A joint venture between a Canadian company (NEVSUN) and the Eritrean government established the Bisha Mining Company. It’s one of the largest mining conglomerates in the country and mines gold, copper, and zinc.

Eritrea’s natural mineral resources are copper, potash, zinc, oil, natural gas, cement, gypsum, granite, marble, ceramics, limestone, and iron ore.

Attracting investors

To attract new investors, the government of Eritrea created a Free Zone Authority in the port city of Massawa primarily in energy, tourism, and fishing. There also exists another Free Trade Zone along the common border between Eritrea and Sudan which is not operational.

The Port of Massawa is a transit point for goods to the Middle East, European, and Asian markets given its strategic location along the Red Sea. It now has been opened to landlocked Ethiopia, which has the second largest population in Africa.

Its location will help boost investments from Middle Eastern and Asian countries that have begun investing in Eritrea, while the United States of America (USA) FDI inflow to Eritrea has decreased since 2003.

The decreased investments from the USA has been due to Eritrea’s trade relationship with North Korea where the USA imposed sanctions on Eritrea as a result of its relations.

However, Eritrea has since made efforts to limit its relations with Korea, contributing less than 1 per cent to South Korean imports and receiving less than 1 per cent of export goods from South Korea, low despite Eritrea’s strategic port locations.

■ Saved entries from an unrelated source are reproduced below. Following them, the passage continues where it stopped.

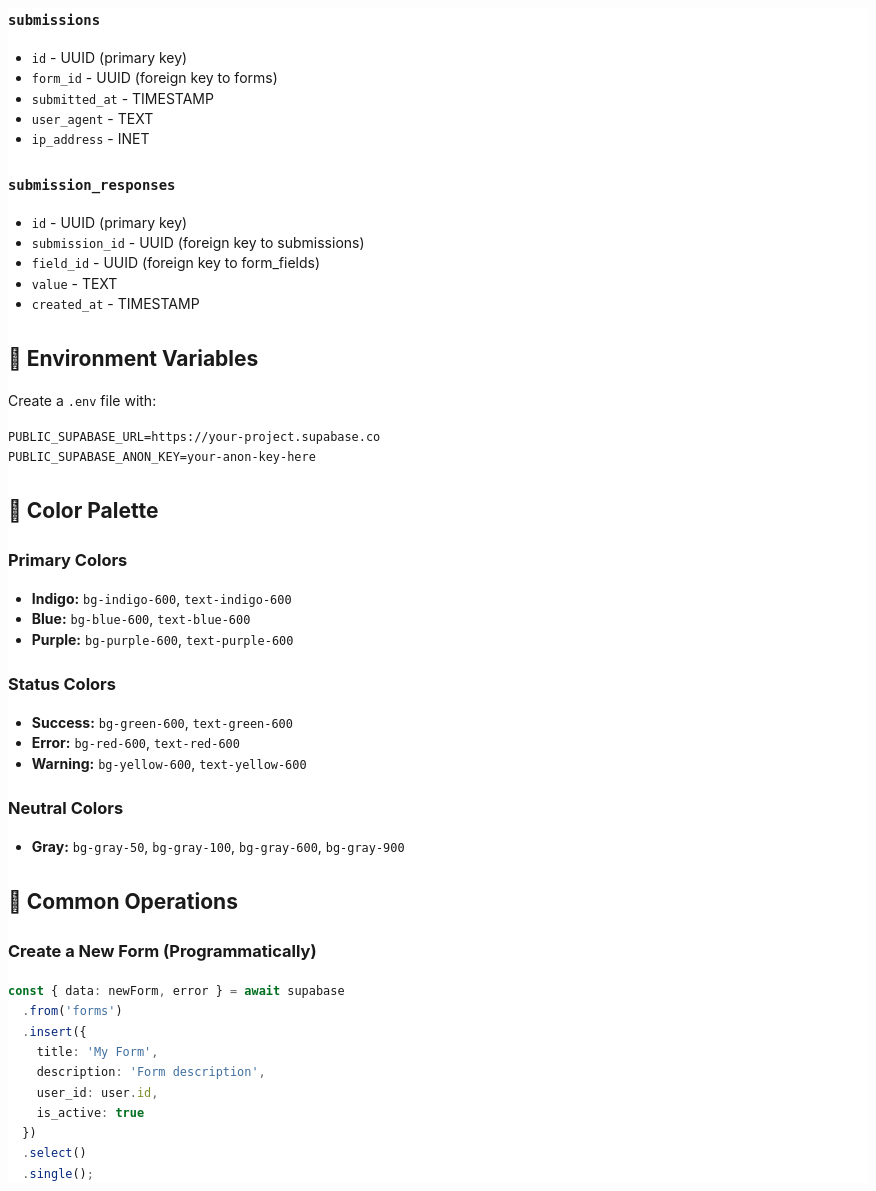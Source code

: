 ### `submissions`
- `id` - UUID (primary key)
- `form_id` - UUID (foreign key to forms)
- `submitted_at` - TIMESTAMP
- `user_agent` - TEXT
- `ip_address` - INET

### `submission_responses`
- `id` - UUID (primary key)
- `submission_id` - UUID (foreign key to submissions)
- `field_id` - UUID (foreign key to form_fields)
- `value` - TEXT
- `created_at` - TIMESTAMP

## 🔐 Environment Variables

Create a `.env` file with:

```env
PUBLIC_SUPABASE_URL=https://your-project.supabase.co
PUBLIC_SUPABASE_ANON_KEY=your-anon-key-here
```

## 🎨 Color Palette

### Primary Colors
- **Indigo:** `bg-indigo-600`, `text-indigo-600`
- **Blue:** `bg-blue-600`, `text-blue-600`
- **Purple:** `bg-purple-600`, `text-purple-600`

### Status Colors
- **Success:** `bg-green-600`, `text-green-600`
- **Error:** `bg-red-600`, `text-red-600`
- **Warning:** `bg-yellow-600`, `text-yellow-600`

### Neutral Colors
- **Gray:** `bg-gray-50`, `bg-gray-100`, `bg-gray-600`, `bg-gray-900`

## 📝 Common Operations

### Create a New Form (Programmatically)

```typescript
const { data: newForm, error } = await supabase
  .from('forms')
  .insert({
    title: 'My Form',
    description: 'Form description',
    user_id: user.id,
    is_active: true
  })
  .select()
  .single();
```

The same could also be attributed to political repression, lack of transparency of the regulatory system, along with technological isolation which the US government outlined in its report titled 2021 Investment Climate Statements: Eritrea.

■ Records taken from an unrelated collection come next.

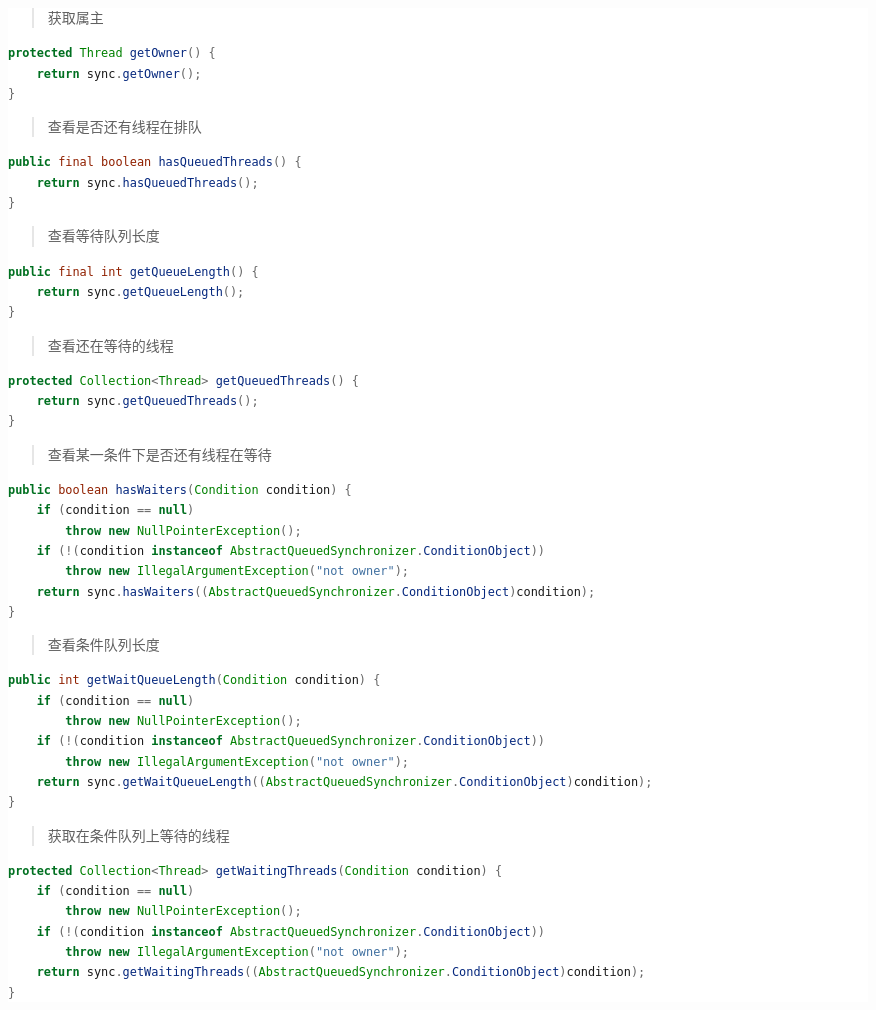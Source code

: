 > 获取属主

```java
protected Thread getOwner() {
    return sync.getOwner();
}
```

> 查看是否还有线程在排队

```java
public final boolean hasQueuedThreads() {
    return sync.hasQueuedThreads();
}
```

> 查看等待队列长度

```java
public final int getQueueLength() {
    return sync.getQueueLength();
}
```

> 查看还在等待的线程

```java
protected Collection<Thread> getQueuedThreads() {
    return sync.getQueuedThreads();
}
```

> 查看某一条件下是否还有线程在等待

```java
public boolean hasWaiters(Condition condition) {
    if (condition == null)
        throw new NullPointerException();
    if (!(condition instanceof AbstractQueuedSynchronizer.ConditionObject))
        throw new IllegalArgumentException("not owner");
    return sync.hasWaiters((AbstractQueuedSynchronizer.ConditionObject)condition);
}
```

> 查看条件队列长度

```java
public int getWaitQueueLength(Condition condition) {
    if (condition == null)
        throw new NullPointerException();
    if (!(condition instanceof AbstractQueuedSynchronizer.ConditionObject))
        throw new IllegalArgumentException("not owner");
    return sync.getWaitQueueLength((AbstractQueuedSynchronizer.ConditionObject)condition);
}
```

> 获取在条件队列上等待的线程

```java
protected Collection<Thread> getWaitingThreads(Condition condition) {
    if (condition == null)
        throw new NullPointerException();
    if (!(condition instanceof AbstractQueuedSynchronizer.ConditionObject))
        throw new IllegalArgumentException("not owner");
    return sync.getWaitingThreads((AbstractQueuedSynchronizer.ConditionObject)condition);
}
```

In the report, the US stated that with the exception of the mining sector, Eritrea’s investment climate is not conducive to US investment, thus limiting investment. Most commercial enterprises are state-controlled or run by the sole political party, the Peoples Front for Democracy and Justice (PFDJ). The Government of the State of Eritrea (GSE) is the country’s largest employer. Most citizens are required to participate in the country’s national service programme, which often results in indefinite terms of service at very low wages in a wide range of public sector positions.

Eritrea also recently opened its borders to Ethiopia for the first time in 20 years, allowing landlocked Ethiopia to use Eritrea’s Massawa port for direct access to the Red Sea. This act may strengthen investor confidence as well as economic growth.

The government invests in agriculture to further strengthen trade with the Middle East and Asia. Its largest export is pepper which also provides a way to support rural livelihoods.